Lo siento, pensó Juliana, pero no dijo nada. No está en mis manos evitar que seas moreno. Se acordó de Frank, preguntándose si ya estaría muerto. No, se dijo. Los japoneses le gustaban a Frank de algún modo. Quizá se identificaba con ellos porque eran feos. Siempre le había dicho a Frank que él era feo. Poros abiertos. Nariz grande, La piel de ella en cambio era finísima. ¿Se había muerto Frank en soledad? Frank Fink era un pajarraco, y la gente decía que los pajarracos se mueren alguna vez..
—¿Siguen viaje de noche? —le preguntó al joven italiano.
—Mañana.
—Si no es feliz en los Estados Unidos, ¿por qué no se viene a vivir de este lado? —dijo Juliana —Estoy aquí en las Rocosas desde hace mucho tiempo y no es tan malo. En otra época viví en la costa, en San Francisco. Allí miran eso de la piel, también.
El joven italiano, doblado sobre el mostrador, observó brevemente a Juliana.
—Señora, me basta con tener que pasar un día o una noche en un pueblo como este. ¿Vive aquí? Cristo, si yo pudiera conseguir otro trabajo y no andar por los caminos y comer en estos lugares…
El italiano notó que Charley tenía la cara roja.
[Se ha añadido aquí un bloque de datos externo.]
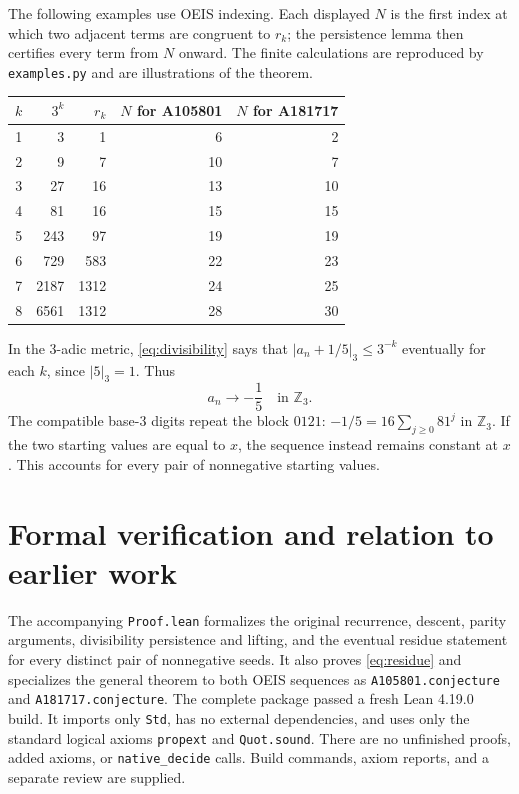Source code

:\documentclass[11pt]{article}
\newcommand{\Z}{\mathbb Z}
\begin{document}
The following examples use OEIS indexing. Each displayed $N$ is the first
index at which two adjacent terms are congruent to $r_k$; the persistence
lemma then certifies every term from $N$ onward. The finite calculations are
reproduced by \texttt{examples.py} and are illustrations of the theorem.
\begin{center}
\begin{tabular}{rrrrr}
\toprule
$k$ & $3^k$ & $r_k$ & $N$ for A105801 & $N$ for A181717\\
\midrule
1&3&1&6&2\\
2&9&7&10&7\\
3&27&16&13&10\\
4&81&16&15&15\\
5&243&97&19&19\\
6&729&583&22&23\\
7&2187&1312&24&25\\
8&6561&1312&28&30\\
\bottomrule
\end{tabular}
\end{center}

In the $3$-adic metric, \eqref{eq:divisibility} says that
$|a_n+1/5|_3\le3^{-k}$ eventually for each $k$, since $|5|_3=1$.
Thus
\[
 \boxed{\displaystyle a_n\longrightarrow-\frac15\quad\text{in }\Z_3.}
\]
The compatible base-$3$ digits repeat the block $0121$:
$-1/5=16\sum_{j\ge0}81^j$ in $\Z_3$.
If the two starting values are equal to $x$, the sequence instead remains
constant at $x$. This accounts for every pair of nonnegative starting values.

\section{Formal verification and relation to earlier work}

The accompanying \texttt{Proof.lean} formalizes the original recurrence,
descent, parity arguments, divisibility persistence and lifting, and the
eventual residue statement for every distinct pair of nonnegative seeds.
It also proves \eqref{eq:residue} and specializes the general theorem to both
OEIS sequences as \texttt{A105801.conjecture} and \texttt{A181717.conjecture}.
The complete package passed a fresh Lean 4.19.0 build. It imports only
\texttt{Std}, has no external dependencies, and uses only the standard
logical axioms \texttt{propext} and \texttt{Quot.sound}. There are no
unfinished proofs, added axioms, or \texttt{native\_decide} calls.
Build commands, axiom reports, and a separate review are supplied.
\end{document}
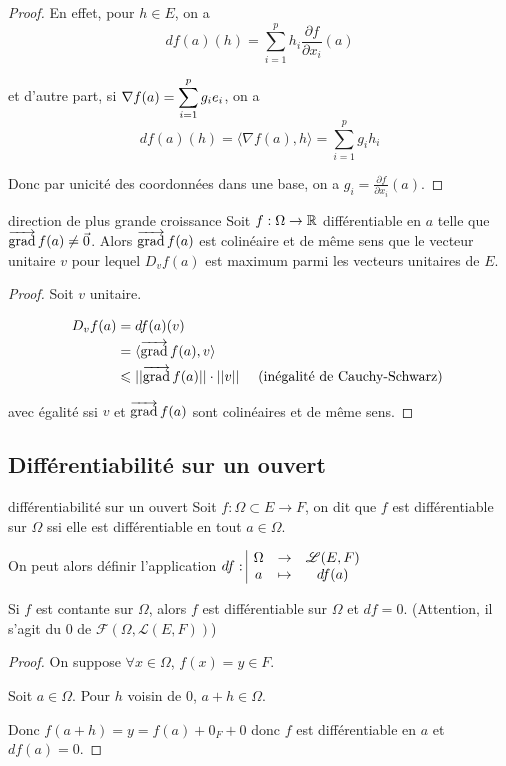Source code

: \begin{proof}
    En effet, pour $h \in E$, on a 
    $$df(a)(h) = \sum_{i = 1 }^{p } h_i \frac{\partial f}{\partial x_i} (a)$$

    et d'autre part, si $\ds \nabla f(a) = \sum_{i = 1 }^{p } g_i e_i$, on a 
    $$df(a)(h) = \langle \nabla f(a), h \rangle = \sum_{i = 1 }^{p } g_i h_i$$

    Donc par unicité des coordonnées dans une base, on a $g_i = \frac{\partial f}{\partial x_i} (a)$.
\end{proof}

\begin{proposition}{direction de plus grande croissance}{}
    Soit $f : \Omega \to \R$ différentiable en $a$ telle que 
    $\grad f(a) \neq \vec 0$. Alors $\grad f(a)$ est colinéaire et de même sens 
    que le vecteur unitaire $v$ pour lequel $D_v f(a)$ est maximum parmi les vecteurs unitaires de $E$.
\end{proposition}


\begin{proof}
    Soit $v$ unitaire. 

    \begin{align}
        D_v f(a) & = df(a)(v) \\
        & = \langle \grad f(a), v \rangle \\
        & \leqslant ||\grad f(a)|| \cdot ||v|| \quad \text{ (inégalité de Cauchy-Schwarz) } \\
    \end{align}

    avec égalité ssi $v$ et $\grad f(a)$ sont colinéaires et de même sens.
\end{proof}

\subsection{Différentiabilité sur un ouvert}

\begin{definition}{différentiabilité sur un ouvert}{}
    Soit $f : \Omega \subset E \to F$, on dit que $f$ est différentiable sur 
    $\Omega$ ssi elle est différentiable en tout $a \in \Omega$.

    On peut alors définir l'application $\fonction{df}{\Omega}{\mathscr L(E, F)}{a}{df(a)}$
\end{definition}

\begin{exemple}
    Si $f$ est contante sur $\Omega$, alors $f$ est différentiable sur $\Omega$ et 
    $df = 0$. (Attention, il s'agit du $0$ de $\mathscr F(\Omega, \mathscr L(E, F))$)

    \begin{proof}
        On suppose $\forall x \in \Omega$, $f(x) = y \in F$. 

        Soit $a \in \Omega$. Pour $h$ voisin de $0$, $a + h \in \Omega$. 

        Donc $f(a + h) = y = f(a) + 0_F + 0 $ donc $f$ est différentiable en $a$ et $df(a) = 0$.
    \end{proof}
\end{exemple}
Se interrumpió y empezó a beber el café.
—Joe, eres un snob —le dijo el otro camionero.
—Puede vivir en Denver —dijo Juliana —Es una ciudad simpática.
Los conocía bien a esos norteamericanos del este, pensó. Les gustaba la diversión. Hacer planes. Allí, en las Rocosas, no había ocurrido nada desde la guerra. Viejos retirados, granjeros, gente estúpida y miserable… Todos los hombres listos se habían marchado a Nueva York, habían cruzado la frontera, legal o ilegalmente. Porque era allá donde estaba el dinero, el capital de las industrias. La expansión. Las inversiones alemanas habían hecho maravillas. No les había costado mucho poner en pie otra vez a los Estados Unidos.
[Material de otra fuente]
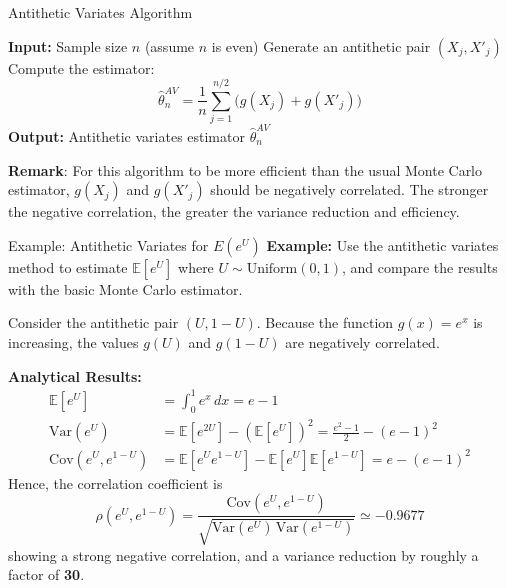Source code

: \documentclass[8pt]{beamer}
\begin{document}
\begin{frame}{Antithetic Variates Algorithm}
\begin{algorithm}[H]
\caption{Monte Carlo with Antithetic Variates}\label{alg:antithetic-variates}
\begin{algorithmic}[1]
  \State \textbf{Input:} Sample size $n$ (assume $n$ is even)
    \State Generate an antithetic pair $(X_j, X'_j)$
  \EndFor
  \State Compute the estimator:
  \[
  \hat{\theta}_n^{AV} = \frac{1}{n} \sum_{j=1}^{n/2} \bigl(g(X_j) + g(X'_j)\bigr)
  \]
  \State \textbf{Output:} Antithetic variates estimator $\hat{\theta}_n^{AV}$
\end{algorithmic}
\end{algorithm}

\vspace{2mm}
\textbf{Remark}: For this algorithm to be more efficient than the usual Monte Carlo estimator,  
$g(X_j)$ and $g(X'_j)$ should be \alert{negatively correlated}. The stronger the negative correlation, the greater the variance reduction and efficiency.
\end{frame}

\begin{frame}{Example: Antithetic Variates for $E(e^U)$}
\textbf{Example:} Use the antithetic variates method to estimate $\mathbb{E}[e^U]$ where $U \sim \text{Uniform}(0,1)$, and compare the results with the basic Monte Carlo estimator.

Consider the antithetic pair $(U, 1-U)$. Because the function $g(x) = e^x$ is \alert{increasing}, the values $g(U)$ and $g(1-U)$ are \alert{negatively correlated}.

\vspace{1mm}

\textbf{Analytical Results:}
\begin{align*}
  \mathbb{E}[e^U] &= \int_0^1 e^x \, dx = e - 1 \\
  \mathrm{Var}(e^U) &= \mathbb{E}[e^{2U}] - (\mathbb{E}[e^U])^2 = \frac{e^2 - 1}{2} - (e - 1)^2 \\
  \mathrm{Cov}(e^U, e^{1-U}) &= \mathbb{E}[e^U e^{1-U}] - \mathbb{E}[e^U]\mathbb{E}[e^{1-U}] = e - (e - 1)^2
\end{align*}
Hence, the correlation coefficient is
\begin{equation*}
	\rho(e^U, e^{1-U}) = \frac{\mathrm{Cov}(e^U, e^{1-U})}{\sqrt{\mathrm{Var}(e^U)\,\mathrm{Var}(e^{1-U})}} \simeq -0.9677
\end{equation*}
showing a strong negative correlation, 
and a variance reduction by roughly a factor of \textbf{30}.
\end{frame}
\end{document}
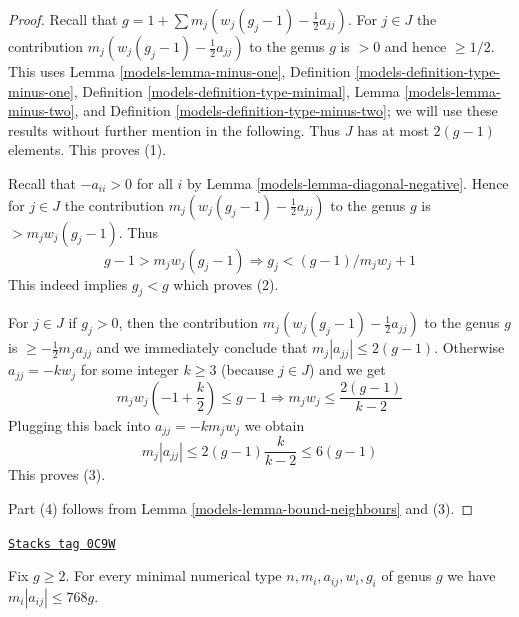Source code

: \begin{proof}

Recall that $g = 1 + \sum m_j(w_j(g_j - 1) - \frac{1}{2} a_{jj})$.
For $j \in J$ the contribution $m_j(w_j(g_j - 1) - \frac{1}{2} a_{jj})$
to the genus $g$ is $> 0$ and hence $\geq 1/2$. This uses
Lemma \ref{models-lemma-minus-one},
Definition \ref{models-definition-type-minus-one},
Definition \ref{models-definition-type-minimal},
Lemma \ref{models-lemma-minus-two}, and
Definition \ref{models-definition-type-minus-two}; we will use these
results without further mention in the following.
Thus $J$ has at most $2(g - 1)$ elements.
This proves (1).

\medskip\noindent
Recall that $-a_{ii} > 0$ for all $i$ by Lemma \ref{models-lemma-diagonal-negative}.
Hence for $j \in J$ the contribution $m_j(w_j(g_j - 1) - \frac{1}{2} a_{jj})$
to the genus $g$ is $> m_jw_j(g_j - 1)$. Thus
$$
g - 1 > m_jw_j(g_j - 1) \Rightarrow g_j < (g - 1)/m_jw_j + 1
$$
This indeed implies $g_j < g$ which proves (2).

\medskip\noindent
For $j \in J$ if $g_j > 0$, then the contribution
$m_j(w_j(g_j - 1) - \frac{1}{2} a_{jj})$ to the genus $g$
is $\geq -\frac{1}{2}m_ja_{jj}$ and we immediately conclude
that $m_j|a_{jj}| \leq 2(g - 1)$. Otherwise $a_{jj} = -kw_j$
for some integer $k \geq 3$ (because $j \in J$) and we get
$$
m_jw_j(-1 + \frac{k}{2}) \leq g - 1
\Rightarrow
m_jw_j \leq \frac{2(g - 1)}{k - 2}
$$
Plugging this back into $a_{jj} = -km_jw_j$ we obtain
$$
m_j|a_{jj}| \leq 2(g - 1) \frac{k}{k - 2} \leq 6(g - 1)
$$
This proves (3).

\medskip\noindent
Part (4) follows from Lemma \ref{models-lemma-bound-neighbours} and (3).
\end{proof}

\begin{lemma}[Bound wm]
\label{models-lemma-bound-wm}
\href{https://stacks.math.columbia.edu/tag/0C9W}{\texttt{Stacks tag 0C9W}}

Fix $g \geq 2$. For every minimal numerical type $n, m_i, a_{ij}, w_i, g_i$
of genus $g$ we have $m_i|a_{ij}| \leq 768g$.
\end{lemma}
Charley dijo con una voz ronca y malhumorada:
—Muchacho, no soy un enamorado de los judíos, pero he visto algunos refugiados que venían para acá, huyendo, en el cuarenta y nueve, y le regalo sus Estados Unidos. Si allá hay tanto dinero es porque se lo robaron a los judíos cuando los echaron de Nueva York, con esa maldita ley de Nuremberg. Viví en Boston cuando era chico y los judíos no me son simpáticos, pero nunca creí que las leyes raciales de los nazis se aplicarían aquí, aunque perdiésemos la guerra. Me sorprende que no se haya enganchado usted en algún ejército norteamericano, listo para invadir alguna república sudamericana, con los alemanes detrás, y sacarse así de encima un poco más a los japoneses…
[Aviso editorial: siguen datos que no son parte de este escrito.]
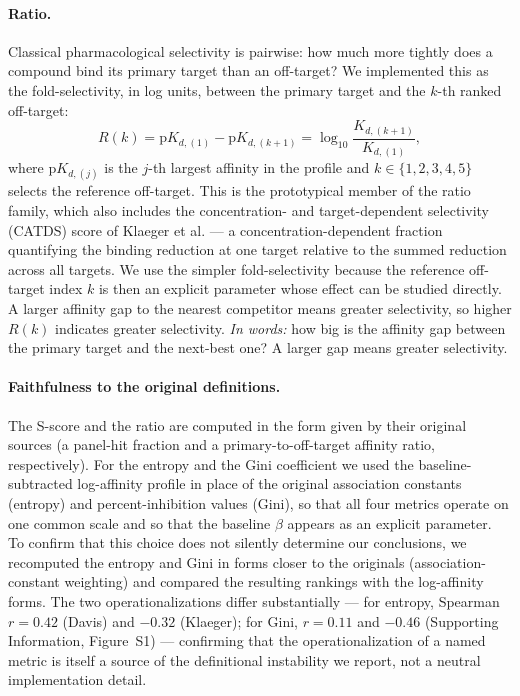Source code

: \documentclass[journal=jcisd8,manuscript=article]{achemso}
\begin{document}
\paragraph{Ratio.}
Classical pharmacological selectivity is pairwise: how much more tightly does a
compound bind its primary target than an off-target?
We implemented this as the fold-selectivity, in log units, between the primary
target and the $k$-th ranked off-target:
\begin{equation}
  R(k) = \mathrm{p}K_{d,(1)} - \mathrm{p}K_{d,(k+1)}
       = \log_{10}\!\frac{K_{d,(k+1)}}{K_{d,(1)}},
\end{equation}
where $\mathrm{p}K_{d,(j)}$ is the $j$-th largest affinity in the profile and
$k \in \{1, 2, 3, 4, 5\}$ selects the reference off-target.
This is the prototypical member of the ratio family, which also includes the
concentration- and target-dependent selectivity (CATDS) score of Klaeger et
al.\cite{Klaeger2017} --- a concentration-dependent fraction quantifying the
binding reduction at one target relative to the summed reduction across all
targets.
We use the simpler fold-selectivity because the reference off-target index $k$
is then an explicit parameter whose effect can be studied directly.
A larger affinity gap to the nearest competitor means greater selectivity, so
higher $R(k)$ indicates greater selectivity.
\emph{In words:} how big is the affinity gap between the primary target and the
next-best one? A larger gap means greater selectivity.

\paragraph{Faithfulness to the original definitions.}
The S-score and the ratio are computed in the form given by their original
sources (a panel-hit fraction and a primary-to-off-target affinity ratio,
respectively).
For the entropy and the Gini coefficient we used the baseline-subtracted
log-affinity profile in place of the original association constants (entropy)
and percent-inhibition values (Gini), so that all four metrics operate on one
common scale and so that the baseline $\beta$ appears as an explicit parameter.
To confirm that this choice does not silently determine our conclusions, we
recomputed the entropy and Gini in forms closer to the originals
(association-constant weighting) and compared the resulting rankings with the
log-affinity forms.
The two operationalizations differ substantially --- for entropy, Spearman
$r = 0.42$ (Davis) and $-0.32$ (Klaeger); for Gini, $r = 0.11$ and $-0.46$
(Supporting Information, Figure~S1) --- confirming that the operationalization
of a named metric is itself a source of the definitional instability we report,
not a neutral implementation detail.
\end{document}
Los dos camioneros se habían puesto de pie, muy pálidos. El más viejo esgrimió una botella de condimento que había tomado del mostrador. Charley, sin volver la espalda a los dos hombres, buscó detrás de él y tomó uno de sus cuchillos de carnicero.
Juliana dijo:
—En Denver se está construyendo una pista resistente al calor, y así podrán aterrizar los cohetes de la Lufthansa.
Ninguno de los tres hombres habló o se movió. Los otros clientes miraban en silencio.